CAMARILLO — CSU Channel Islands Professor of Early Childhood Studies Carola Matera was five years old when soldiers showed up at her home in Argentina during the “Guerra Sucia” or “Dirty War,” university officials reported in a media release.
Matera’s mother told her to go to a neighbor’s home “and that was the last time I saw her,” Matera said.
Matera’s mother, who was five months pregnant, tried to escape the death squad but was captured and shot dead by the Argentine Anticommunist Alliance. Matera’s stepfather was taken to a torture camp, Matera said.
The terrified little girl was smuggled out of the town in the trunk of a car, and taken to safety in Buenos Aires, where her biological father lived.
A childhood like Matera’s would have paralyzed many, but Matera used the wrenching experience as fuel to build resilience, and achieve her goal of someday empowering others.
“Even though I had a very traumatic upbringing, it’s now become a tool to help others,” Matera said.
Matera, 44, recently was chosen as an “Exceptional Emerging Leader” by a 23-member nationwide review team assembled by the ChildCare Exchange, a publication for early childhood education professionals.
Of 191 nationwide applications from professionals 45 and under, 56 were chosen as being “Promising Emerging Leaders.”

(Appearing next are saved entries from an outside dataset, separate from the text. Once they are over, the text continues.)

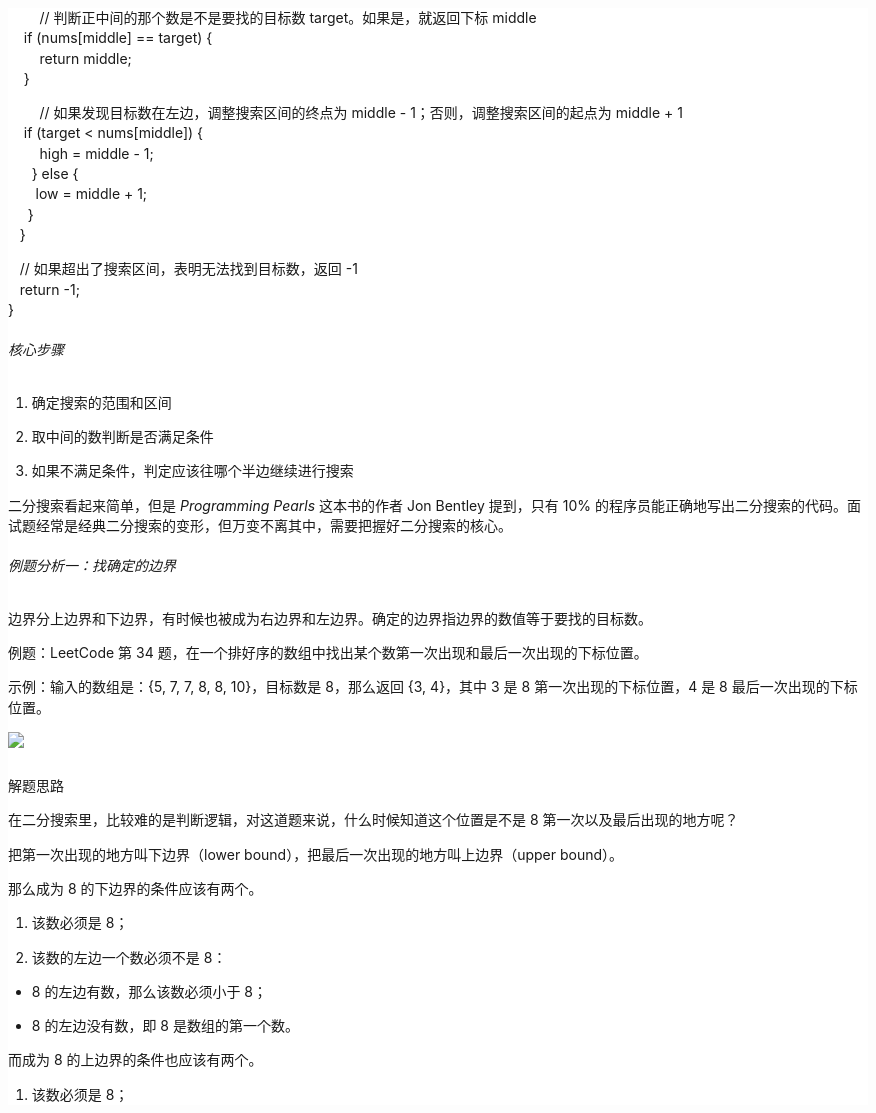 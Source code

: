         // 判断正中间的那个数是不是要找的目标数 target。如果是，就返回下标 middle  
    if (nums\[middle\] == target) {  
        return middle;  
    }

        // 如果发现目标数在左边，调整搜索区间的终点为 middle - 1；否则，调整搜索区间的起点为 middle + 1  
    if (target < nums\[middle\]) {  
        high = middle - 1;  
      } else {  
        low = middle + 1;  
      }  
    }

    // 如果超出了搜索区间，表明无法找到目标数，返回 -1    
    return -1;  
}

###### 核心步骤

1.  确定搜索的范围和区间
    
2.  取中间的数判断是否满足条件
    
3.  如果不满足条件，判定应该往哪个半边继续进行搜索
    

二分搜索看起来简单，但是 _Programming Pearls_ 这本书的作者 Jon Bentley 提到，只有 10% 的程序员能正确地写出二分搜索的代码。面试题经常是经典二分搜索的变形，但万变不离其中，需要把握好二分搜索的核心。

###### 例题分析一：找确定的边界

边界分上边界和下边界，有时候也被成为右边界和左边界。确定的边界指边界的数值等于要找的目标数。

例题：LeetCode 第 34 题，在一个排好序的数组中找出某个数第一次出现和最后一次出现的下标位置。

示例：输入的数组是：{5, 7, 7, 8, 8, 10}，目标数是 8，那么返回 {3, 4}，其中 3 是 8 第一次出现的下标位置，4 是 8 最后一次出现的下标位置。

 ![](http://s0.lgstatic.com/i/image2/M01/91/2E/CgoB5l2Im3GAdPWdANoBwqIsGSM491.gif) 

### 

解题思路

在二分搜索里，比较难的是判断逻辑，对这道题来说，什么时候知道这个位置是不是 8 第一次以及最后出现的地方呢？

把第一次出现的地方叫下边界（lower bound），把最后一次出现的地方叫上边界（upper bound）。

那么成为 8 的下边界的条件应该有两个。

1.  该数必须是 8；
    
2.  该数的左边一个数必须不是 8：
    

-   8 的左边有数，那么该数必须小于 8；
    
-   8 的左边没有数，即 8 是数组的第一个数。
    

而成为 8 的上边界的条件也应该有两个。

1.  该数必须是 8；
     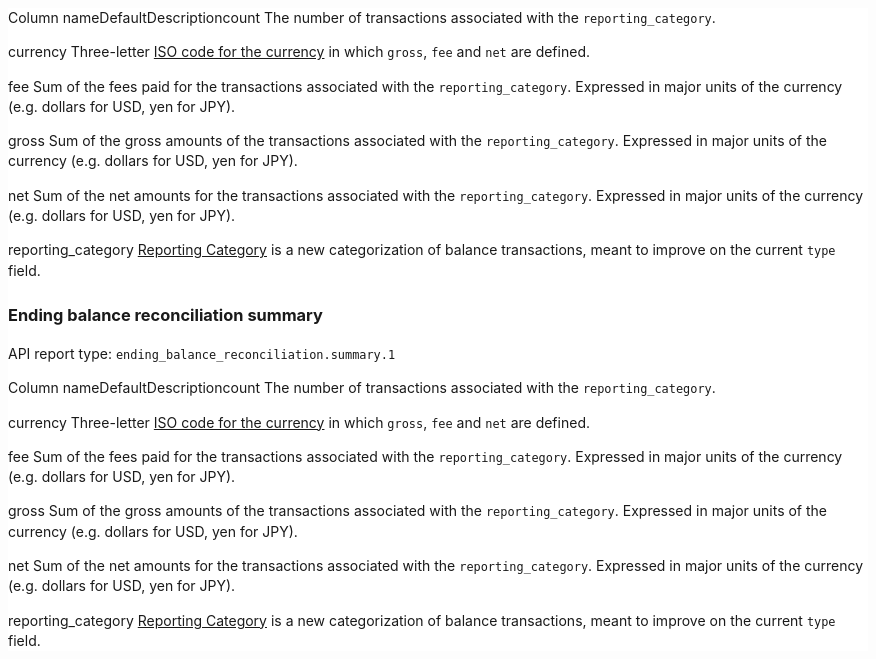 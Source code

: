 Column nameDefaultDescriptioncount
The number of transactions associated with the `reporting_category`.

currency
Three-letter [ISO code for the currency](https://stripe.com/docs/currencies) in
which `gross`, `fee` and `net` are defined.

fee
Sum of the fees paid for the transactions associated with the
`reporting_category`. Expressed in major units of the currency (e.g. dollars for
USD, yen for JPY).

gross
Sum of the gross amounts of the transactions associated with the
`reporting_category`. Expressed in major units of the currency (e.g. dollars for
USD, yen for JPY).

net
Sum of the net amounts for the transactions associated with the
`reporting_category`. Expressed in major units of the currency (e.g. dollars for
USD, yen for JPY).

reporting_category
[Reporting Category](https://stripe.com/docs/reporting/reporting-categories) is
a new categorization of balance transactions, meant to improve on the current
`type` field.

### Ending balance reconciliation summary

API report type: `ending_balance_reconciliation.summary.1`

Column nameDefaultDescriptioncount
The number of transactions associated with the `reporting_category`.

currency
Three-letter [ISO code for the currency](https://stripe.com/docs/currencies) in
which `gross`, `fee` and `net` are defined.

fee
Sum of the fees paid for the transactions associated with the
`reporting_category`. Expressed in major units of the currency (e.g. dollars for
USD, yen for JPY).

gross
Sum of the gross amounts of the transactions associated with the
`reporting_category`. Expressed in major units of the currency (e.g. dollars for
USD, yen for JPY).

net
Sum of the net amounts for the transactions associated with the
`reporting_category`. Expressed in major units of the currency (e.g. dollars for
USD, yen for JPY).

reporting_category
[Reporting Category](https://stripe.com/docs/reporting/reporting-categories) is
a new categorization of balance transactions, meant to improve on the current
`type` field.
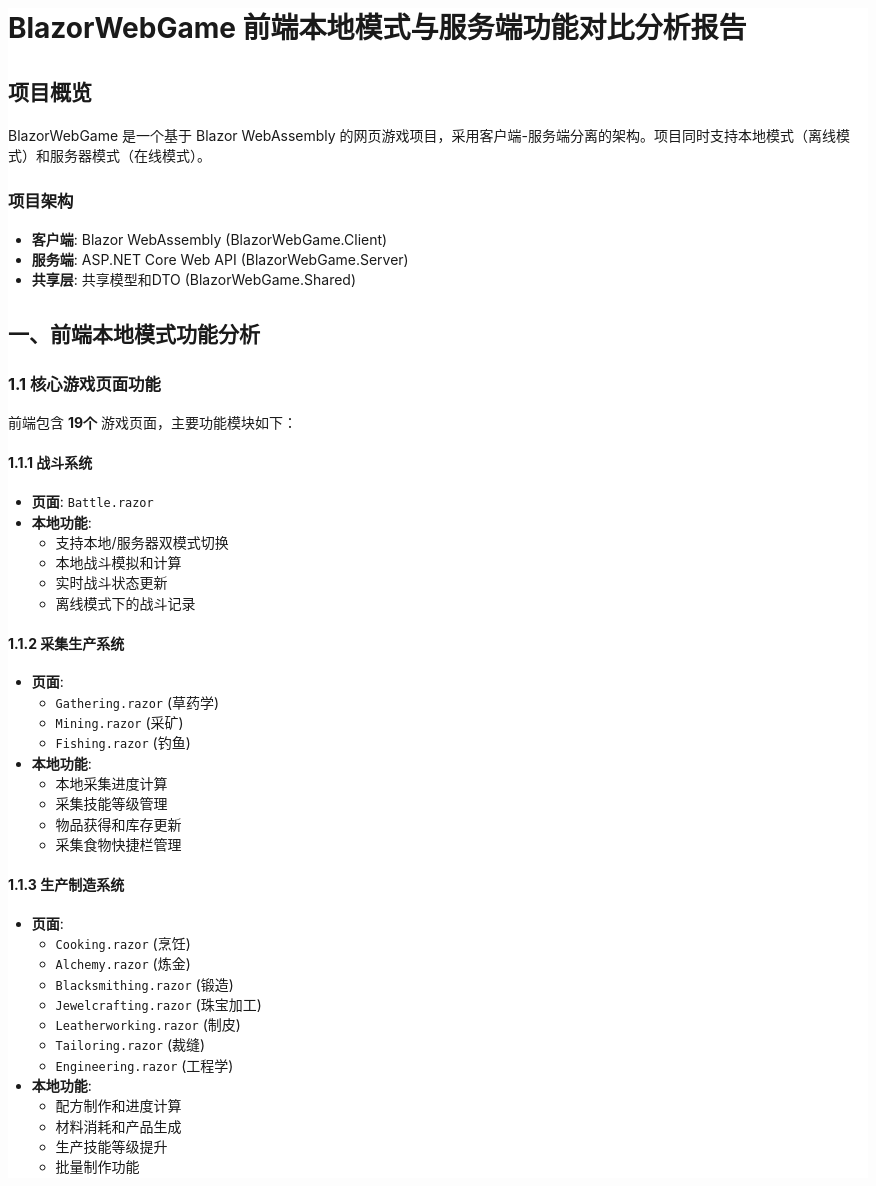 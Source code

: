 # BlazorWebGame 前端本地模式与服务端功能对比分析报告

## 项目概览

BlazorWebGame 是一个基于 Blazor WebAssembly 的网页游戏项目，采用客户端-服务端分离的架构。项目同时支持本地模式（离线模式）和服务器模式（在线模式）。

### 项目架构
- **客户端**: Blazor WebAssembly (BlazorWebGame.Client)
- **服务端**: ASP.NET Core Web API (BlazorWebGame.Server)  
- **共享层**: 共享模型和DTO (BlazorWebGame.Shared)

## 一、前端本地模式功能分析

### 1.1 核心游戏页面功能
前端包含 **19个** 游戏页面，主要功能模块如下：

#### 1.1.1 战斗系统
- **页面**: `Battle.razor`
- **本地功能**:
  - 支持本地/服务器双模式切换
  - 本地战斗模拟和计算
  - 实时战斗状态更新
  - 离线模式下的战斗记录

#### 1.1.2 采集生产系统
- **页面**: 
  - `Gathering.razor` (草药学)
  - `Mining.razor` (采矿)
  - `Fishing.razor` (钓鱼)
- **本地功能**:
  - 本地采集进度计算
  - 采集技能等级管理
  - 物品获得和库存更新
  - 采集食物快捷栏管理

#### 1.1.3 生产制造系统  
- **页面**:
  - `Cooking.razor` (烹饪)
  - `Alchemy.razor` (炼金)
  - `Blacksmithing.razor` (锻造)
  - `Jewelcrafting.razor` (珠宝加工)
  - `Leatherworking.razor` (制皮)
  - `Tailoring.razor` (裁缝)
  - `Engineering.razor` (工程学)
- **本地功能**:
  - 配方制作和进度计算
  - 材料消耗和产品生成
  - 生产技能等级提升
  - 批量制作功能
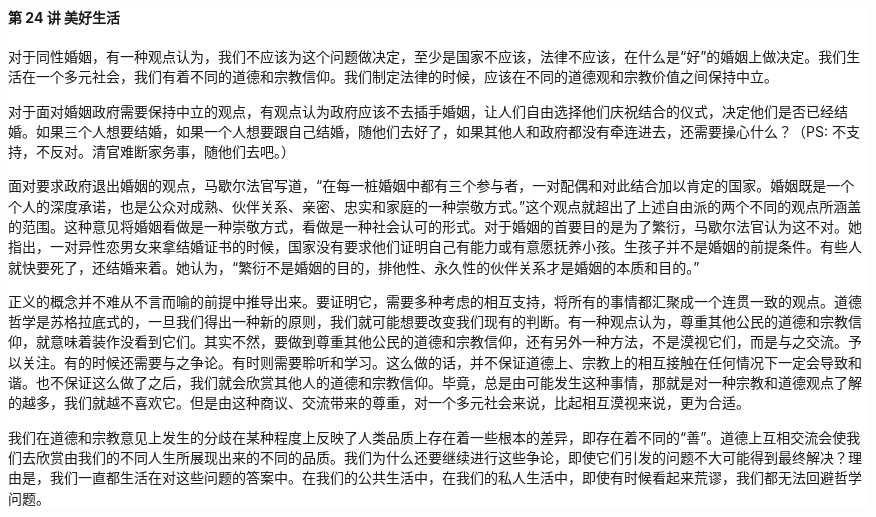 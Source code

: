 #### 第 24 讲 美好生活

对于同性婚姻，有一种观点认为，我们不应该为这个问题做决定，至少是国家不应该，法律不应该，在什么是“好”的婚姻上做决定。我们生活在一个多元社会，我们有着不同的道德和宗教信仰。我们制定法律的时候，应该在不同的道德观和宗教价值之间保持中立。

对于面对婚姻政府需要保持中立的观点，有观点认为政府应该不去插手婚姻，让人们自由选择他们庆祝结合的仪式，决定他们是否已经结婚。如果三个人想要结婚，如果一个人想要跟自己结婚，随他们去好了，如果其他人和政府都没有牵连进去，还需要操心什么？（PS: 不支持，不反对。清官难断家务事，随他们去吧。）

面对要求政府退出婚姻的观点，马歇尔法官写道，“在每一桩婚姻中都有三个参与者，一对配偶和对此结合加以肯定的国家。婚姻既是一个个人的深度承诺，也是公众对成熟、伙伴关系、亲密、忠实和家庭的一种崇敬方式。”这个观点就超出了上述自由派的两个不同的观点所涵盖的范围。这种意见将婚姻看做是一种崇敬方式，看做是一种社会认可的形式。对于婚姻的首要目的是为了繁衍，马歇尔法官认为这不对。她指出，一对异性恋男女来拿结婚证书的时候，国家没有要求他们证明自己有能力或有意愿抚养小孩。生孩子并不是婚姻的前提条件。有些人就快要死了，还结婚来着。她认为，“繁衍不是婚姻的目的，排他性、永久性的伙伴关系才是婚姻的本质和目的。”

正义的概念并不难从不言而喻的前提中推导出来。要证明它，需要多种考虑的相互支持，将所有的事情都汇聚成一个连贯一致的观点。道德哲学是苏格拉底式的，一旦我们得出一种新的原则，我们就可能想要改变我们现有的判断。有一种观点认为，尊重其他公民的道德和宗教信仰，就意味着装作没看到它们。其实不然，要做到尊重其他公民的道德和宗教信仰，还有另外一种方法，不是漠视它们，而是与之交流。予以关注。有的时候还需要与之争论。有时则需要聆听和学习。这么做的话，并不保证道德上、宗教上的相互接触在任何情况下一定会导致和谐。也不保证这么做了之后，我们就会欣赏其他人的道德和宗教信仰。毕竟，总是由可能发生这种事情，那就是对一种宗教和道德观点了解的越多，我们就越不喜欢它。但是由这种商议、交流带来的尊重，对一个多元社会来说，比起相互漠视来说，更为合适。

我们在道德和宗教意见上发生的分歧在某种程度上反映了人类品质上存在着一些根本的差异，即存在着不同的“善”。道德上互相交流会使我们去欣赏由我们的不同人生所展现出来的不同的品质。我们为什么还要继续进行这些争论，即使它们引发的问题不大可能得到最终解决？理由是，我们一直都生活在对这些问题的答案中。在我们的公共生活中，在我们的私人生活中，即使有时候看起来荒谬，我们都无法回避哲学问题。
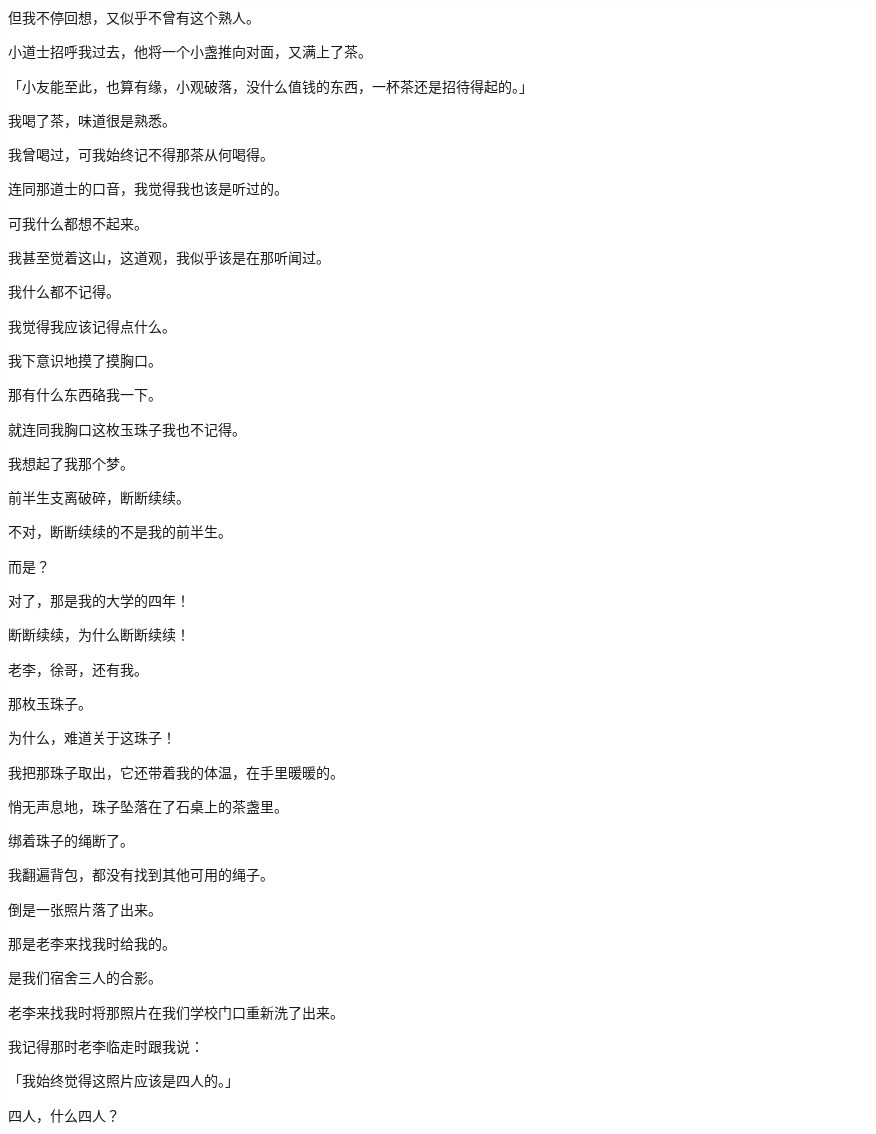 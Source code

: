 但我不停回想，又似乎不曾有这个熟人。

小道士招呼我过去，他将一个小盏推向对面，又满上了茶。

「小友能至此，也算有缘，小观破落，没什么值钱的东西，一杯茶还是招待得起的。」

我喝了茶，味道很是熟悉。

我曾喝过，可我始终记不得那茶从何喝得。

连同那道士的口音，我觉得我也该是听过的。

可我什么都想不起来。

我甚至觉着这山，这道观，我似乎该是在那听闻过。

我什么都不记得。

我觉得我应该记得点什么。

我下意识地摸了摸胸口。

那有什么东西硌我一下。

就连同我胸口这枚玉珠子我也不记得。

我想起了我那个梦。

前半生支离破碎，断断续续。

不对，断断续续的不是我的前半生。

而是？

对了，那是我的大学的四年！

断断续续，为什么断断续续！

老李，徐哥，还有我。

那枚玉珠子。

为什么，难道关于这珠子！

我把那珠子取出，它还带着我的体温，在手里暖暖的。

悄无声息地，珠子坠落在了石桌上的茶盏里。

绑着珠子的绳断了。

我翻遍背包，都没有找到其他可用的绳子。

倒是一张照片落了出来。

那是老李来找我时给我的。

是我们宿舍三人的合影。

老李来找我时将那照片在我们学校门口重新洗了出来。

我记得那时老李临走时跟我说：

「我始终觉得这照片应该是四人的。」

四人，什么四人？
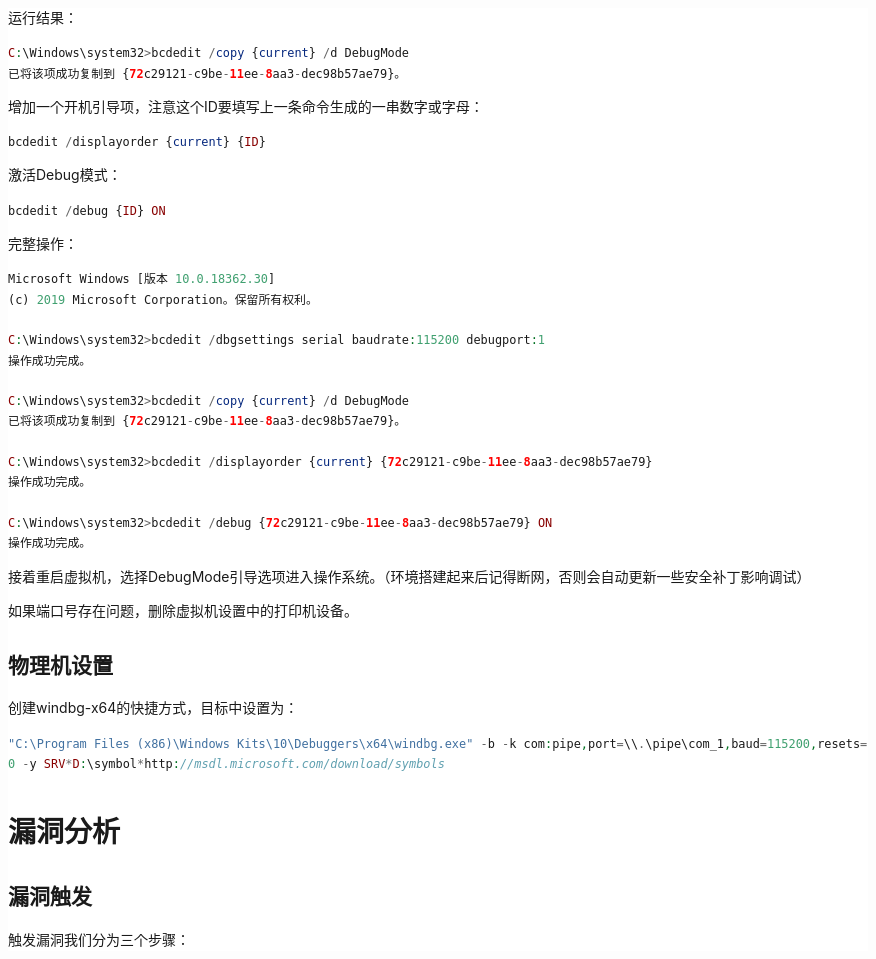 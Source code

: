 运行结果：

```php
C:\Windows\system32>bcdedit /copy {current} /d DebugMode
已将该项成功复制到 {72c29121-c9be-11ee-8aa3-dec98b57ae79}。
```

增加一个开机引导项，注意这个ID要填写上一条命令生成的一串数字或字母：

```php
bcdedit /displayorder {current} {ID}
```

激活Debug模式：

```php
bcdedit /debug {ID} ON
```

完整操作：

```php
Microsoft Windows [版本 10.0.18362.30]
(c) 2019 Microsoft Corporation。保留所有权利。

C:\Windows\system32>bcdedit /dbgsettings serial baudrate:115200 debugport:1
操作成功完成。

C:\Windows\system32>bcdedit /copy {current} /d DebugMode
已将该项成功复制到 {72c29121-c9be-11ee-8aa3-dec98b57ae79}。

C:\Windows\system32>bcdedit /displayorder {current} {72c29121-c9be-11ee-8aa3-dec98b57ae79}
操作成功完成。

C:\Windows\system32>bcdedit /debug {72c29121-c9be-11ee-8aa3-dec98b57ae79} ON
操作成功完成。
```

接着重启虚拟机，选择DebugMode引导选项进入操作系统。（环境搭建起来后记得断网，否则会自动更新一些安全补丁影响调试）

如果端口号存在问题，删除虚拟机设置中的打印机设备。

物理机设置
-----

创建windbg-x64的快捷方式，目标中设置为：

```php
"C:\Program Files (x86)\Windows Kits\10\Debuggers\x64\windbg.exe" -b -k com:pipe,port=\\.\pipe\com_1,baud=115200,resets=0 -y SRV*D:\symbol*http://msdl.microsoft.com/download/symbols
```

漏洞分析
====

漏洞触发
----

触发漏洞我们分为三个步骤：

Matera was one of 48 who made it to the next rung and were named as “Exceptional Emerging Leaders.”
Matera and the other “Exceptional” leaders are included in a gallery in the May/June issue of Exchange magazine.
Coordinator of CI’s Early Childhood Studies Program, Elizabeth Quintero, Ph.D. said CI is fortunate to have someone of Matera’s stature.
“She works all over the country,” Quintero said. “People know what an expert she is and what she does for dual language learners and family engagement and so much more.”